Aqui estão algumas perguntas: Quão fiel você é para o Senhor, sua esposa e sua família? Qual é a sua atitude em relação ao dízimo? O que você assiste na TV ou que filmes você vai ver? Que tipo de empregado você é, você rouba do seu chefe? Que tipo de roupa você veste…você revela demais? 

Há uma história de um homem que gostava de beber álcool mais do que de sua família. Uma noite ele saiu para ir ao seu bar favorito. Ao voltar, a caminho de casa, ouviu passos suaves na neve atrás dele. Lá estava seu menino de cinco anos que disse quando ele alcançou seu pai, “Eu estou tentando seguir seus passos, papai”. 

Que tipo de exemplo você está definindo para aqueles que estão te seguindo? Cada um de nós precisa dar atenção à advertência que Paulo deu a Timóteo, “. . . seja um exemplo para os fiéis na palavra, no procedimento, no amor, na fé e na pureza” (1 Timóteo 4:12). 

Você também pode ser um obstáculo pela maneira em que você lida com os outros. Quando você fala, é a verdade com amor? Ou você fala com o julgamento condenatório que Jesus alertou em Mateus 7:1-4? Você responde a outros crentes de maneiras que irão ajudar-los ou derrubá-los? Os pais são especificamente alertados em Efésios 6:4 para “Não provocar vossos filhos à ira”. E Colossenses 3:21 acrescenta: “Pais, não irritem seus filhos, para que eles não desanimem.” Os princípios nesses versículos têm um sentido e aplicação mais ampla do que apenas para pais. 

A frustração e a raiva podem facilmente resultar quando você demonstra favoritismo ou exige expectativas irrealistas. Se você é mais crítico do que encorajador, você pode fazer com que outra pessoa desanime. Quando você é insensível, não é carinhoso e é cruel, você pode fazer com que outros membros do corpo de Cristo caiam em pecado. 

1 João 2:10 fala sobre a principal questão de como evitar ser uma pedra de tropeço, dizendo que “quem ama seu irmão permanece na luz, e nele não há causa de tropeço.” Quanto mais você permanece na luz, isto é, anda no Espírito obedecendo as diretrizes que Deus deu nas Escrituras, e quanto mais você ama seu irmão, menos você será uma causa de alguém cair em pecado. 

A busca da santidade é a cura para os dois problemas, seja se desviado ou levando alguém ao mau caminho.
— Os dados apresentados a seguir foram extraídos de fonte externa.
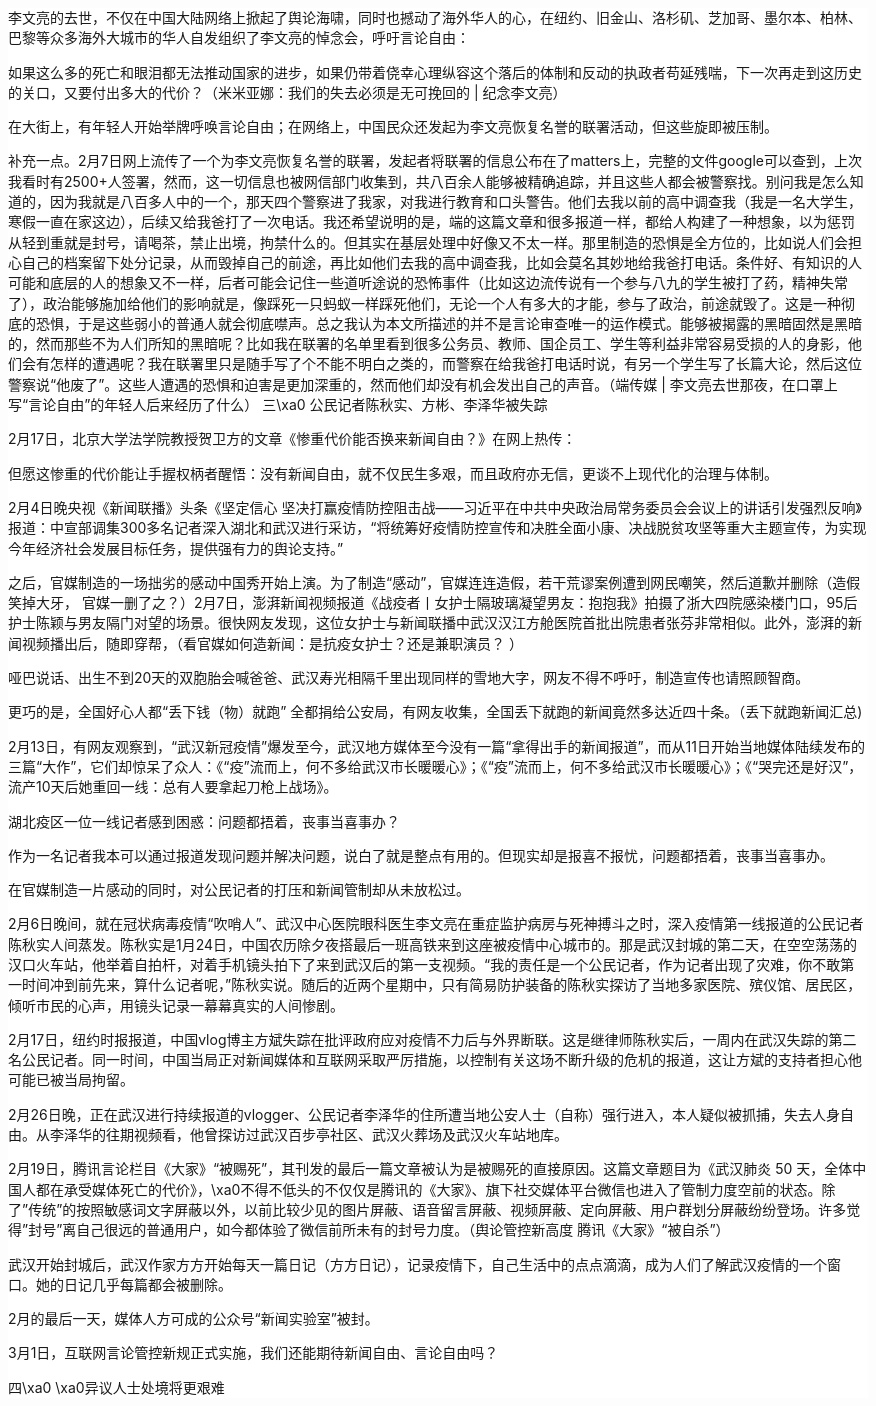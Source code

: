 李文亮的去世，不仅在中国大陆网络上掀起了舆论海啸，同时也撼动了海外华人的心，在纽约、旧金山、洛杉矶、芝加哥、墨尔本、柏林、巴黎等众多海外大城市的华人自发组织了李文亮的悼念会，呼吁言论自由：

如果这么多的死亡和眼泪都无法推动国家的进步，如果仍带着侥幸心理纵容这个落后的体制和反动的执政者苟延残喘，下一次再走到这历史的关口，又要付出多大的代价？（米米亚娜：我们的失去必须是无可挽回的 | 纪念李文亮）

在大街上，有年轻人开始举牌呼唤言论自由；在网络上，中国民众还发起为李文亮恢复名誉的联署活动，但这些旋即被压制。

补充一点。2月7日网上流传了一个为李文亮恢复名誉的联署，发起者将联署的信息公布在了matters上，完整的文件google可以查到，上次我看时有2500+人签署，然而，这一切信息也被网信部门收集到，共八百余人能够被精确追踪，并且这些人都会被警察找。别问我是怎么知道的，因为我就是八百多人中的一个，那天四个警察进了我家，对我进行教育和口头警告。他们去我以前的高中调查我（我是一名大学生，寒假一直在家这边），后续又给我爸打了一次电话。我还希望说明的是，端的这篇文章和很多报道一样，都给人构建了一种想象，以为惩罚从轻到重就是封号，请喝茶，禁止出境，拘禁什么的。但其实在基层处理中好像又不太一样。那里制造的恐惧是全方位的，比如说人们会担心自己的档案留下处分记录，从而毁掉自己的前途，再比如他们去我的高中调查我，比如会莫名其妙地给我爸打电话。条件好、有知识的人可能和底层的人的想象又不一样，后者可能会记住一些道听途说的恐怖事件（比如这边流传说有一个参与八九的学生被打了药，精神失常了），政治能够施加给他们的影响就是，像踩死一只蚂蚁一样踩死他们，无论一个人有多大的才能，参与了政治，前途就毁了。这是一种彻底的恐惧，于是这些弱小的普通人就会彻底噤声。总之我认为本文所描述的并不是言论审查唯一的运作模式。能够被揭露的黑暗固然是黑暗的，然而那些不为人们所知的黑暗呢？比如我在联署的名单里看到很多公务员、教师、国企员工、学生等利益非常容易受损的人的身影，他们会有怎样的遭遇呢？我在联署里只是随手写了个不能不明白之类的，而警察在给我爸打电话时说，有另一个学生写了长篇大论，然后这位警察说“他废了”。这些人遭遇的恐惧和迫害是更加深重的，然而他们却没有机会发出自己的声音。（端传媒 | 李文亮去世那夜，在口罩上写“言论自由”的年轻人后来经历了什么） 三\xa0 公民记者陈秋实、方彬、李泽华被失踪

2月17日，北京大学法学院教授贺卫方的文章《惨重代价能否换来新闻自由？》在网上热传：

但愿这惨重的代价能让手握权柄者醒悟：没有新闻自由，就不仅民生多艰，而且政府亦无信，更谈不上现代化的治理与体制。

2月4日晚央视《新闻联播》头条《坚定信心 坚决打赢疫情防控阻击战——习近平在中共中央政治局常务委员会会议上的讲话引发强烈反响》报道：中宣部调集300多名记者深入湖北和武汉进行采访，“将统筹好疫情防控宣传和决胜全面小康、决战脱贫攻坚等重大主题宣传，为实现今年经济社会发展目标任务，提供强有力的舆论支持。”

之后，官媒制造的一场拙劣的感动中国秀开始上演。为了制造“感动”，官媒连连造假，若干荒谬案例遭到网民嘲笑，然后道歉并删除（造假笑掉大牙， 官媒一删了之？）2月7日，澎湃新闻视频报道《战疫者丨女护士隔玻璃凝望男友：抱抱我》拍摄了浙大四院感染楼门口，95后护士陈颖与男友隔门对望的场景。很快网友发现，这位女护士与新闻联播中武汉汉江方舱医院首批出院患者张芬非常相似。此外，澎湃的新闻视频播出后，随即穿帮，（看官媒如何造新闻：是抗疫女护士？还是兼职演员？ ）

哑巴说话、出生不到20天的双胞胎会喊爸爸、武汉寿光相隔千里出现同样的雪地大字，网友不得不呼吁，制造宣传也请照顾智商。

更巧的是，全国好心人都“丢下钱（物）就跑” 全都捐给公安局，有网友收集，全国丢下就跑的新闻竟然多达近四十条。（丢下就跑新闻汇总)

2月13日，有网友观察到，“武汉新冠疫情”爆发至今，武汉地方媒体至今没有一篇“拿得出手的新闻报道”，而从11日开始当地媒体陆续发布的三篇“大作”，它们却惊呆了众人：《“疫”流而上，何不多给武汉市长暖暖心》；《“疫”流而上，何不多给武汉市长暖暖心》；《“哭完还是好汉”，流产10天后她重回一线：总有人要拿起刀枪上战场》。

湖北疫区一位一线记者感到困惑：问题都捂着，丧事当喜事办？

作为一名记者我本可以通过报道发现问题并解决问题，说白了就是整点有用的。但现实却是报喜不报忧，问题都捂着，丧事当喜事办。

在官媒制造一片感动的同时，对公民记者的打压和新闻管制却从未放松过。

2月6日晚间，就在冠状病毒疫情“吹哨人”、武汉中心医院眼科医生李文亮在重症监护病房与死神搏斗之时，深入疫情第一线报道的公民记者陈秋实人间蒸发。陈秋实是1月24日，中国农历除夕夜搭最后一班高铁来到这座被疫情中心城市的。那是武汉封城的第二天，在空空荡荡的汉口火车站，他举着自拍杆，对着手机镜头拍下了来到武汉后的第一支视频。“我的责任是一个公民记者，作为记者出现了灾难，你不敢第一时间冲到前先来，算什么记者呢，”陈秋实说。随后的近两个星期中，只有简易防护装备的陈秋实探访了当地多家医院、殡仪馆、居民区，倾听市民的心声，用镜头记录一幕幕真实的人间惨剧。

2月17日，纽约时报报道，中国vlog博主方斌失踪在批评政府应对疫情不力后与外界断联。这是继律师陈秋实后，一周内在武汉失踪的第二名公民记者。同一时间，中国当局正对新闻媒体和互联网采取严厉措施，以控制有关这场不断升级的危机的报道，这让方斌的支持者担心他可能已被当局拘留。

2月26日晚，正在武汉进行持续报道的vlogger、公民记者李泽华的住所遭当地公安人士（自称）强行进入，本人疑似被抓捕，失去人身自由。从李泽华的往期视频看，他曾探访过武汉百步亭社区、武汉火葬场及武汉火车站地库。

2月19日，腾讯言论栏目《大家》“被赐死”，其刊发的最后一篇文章被认为是被赐死的直接原因。这篇文章题目为《武汉肺炎 50 天，全体中国人都在承受媒体死亡的代价》，\xa0不得不低头的不仅仅是腾讯的《大家》、旗下社交媒体平台微信也进入了管制力度空前的状态。除了”传统”的按照敏感词文字屏蔽以外，以前比较少见的图片屏蔽、语音留言屏蔽、视频屏蔽、定向屏蔽、用户群划分屏蔽纷纷登场。许多觉得”封号”离自己很远的普通用户，如今都体验了微信前所未有的封号力度。（舆论管控新高度 腾讯《大家》“被自杀”）

武汉开始封城后，武汉作家方方开始每天一篇日记（方方日记），记录疫情下，自己生活中的点点滴滴，成为人们了解武汉疫情的一个窗口。她的日记几乎每篇都会被删除。

2月的最后一天，媒体人方可成的公众号“新闻实验室”被封。

3月1日，互联网言论管控新规正式实施，我们还能期待新闻自由、言论自由吗？

四\xa0 \xa0异议人士处境将更艰难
Qualquer coisa que moralmente ou espiritualmente te prende, faz com que você caia em pecado ou permaneça em pecado, deve ser eliminada rápida e totalmente.

Todo cristão deve considerar-se crucificado com Cristo, morto para o pecado e vivo para a justiça. Portanto, examine-se e certifique-se de que você está na fé e que o Espírito Santo vive em você. Isso acabaria com o egoísmo que estimula a mesquinhez, o descontentamento, o controle das emoções e uma série de outros pecados. 

Cada um de nós precisa permanecer na luz, lutar pela santidade e amar uns aos outros para que não haja motivo de tropeço. 

E lembre-se que: “Àquele que é poderoso para impedi-los de cair e para apresentá-los diante da sua glória sem mácula e com grande alegria, ao único Deus, nosso Salvador, sejam glória, majestade, poder e autoridade, mediante Jesus Cristo, nosso Senhor, antes de todos os tempos, agora e para todo o sempre! Amém” (Judas 24-25).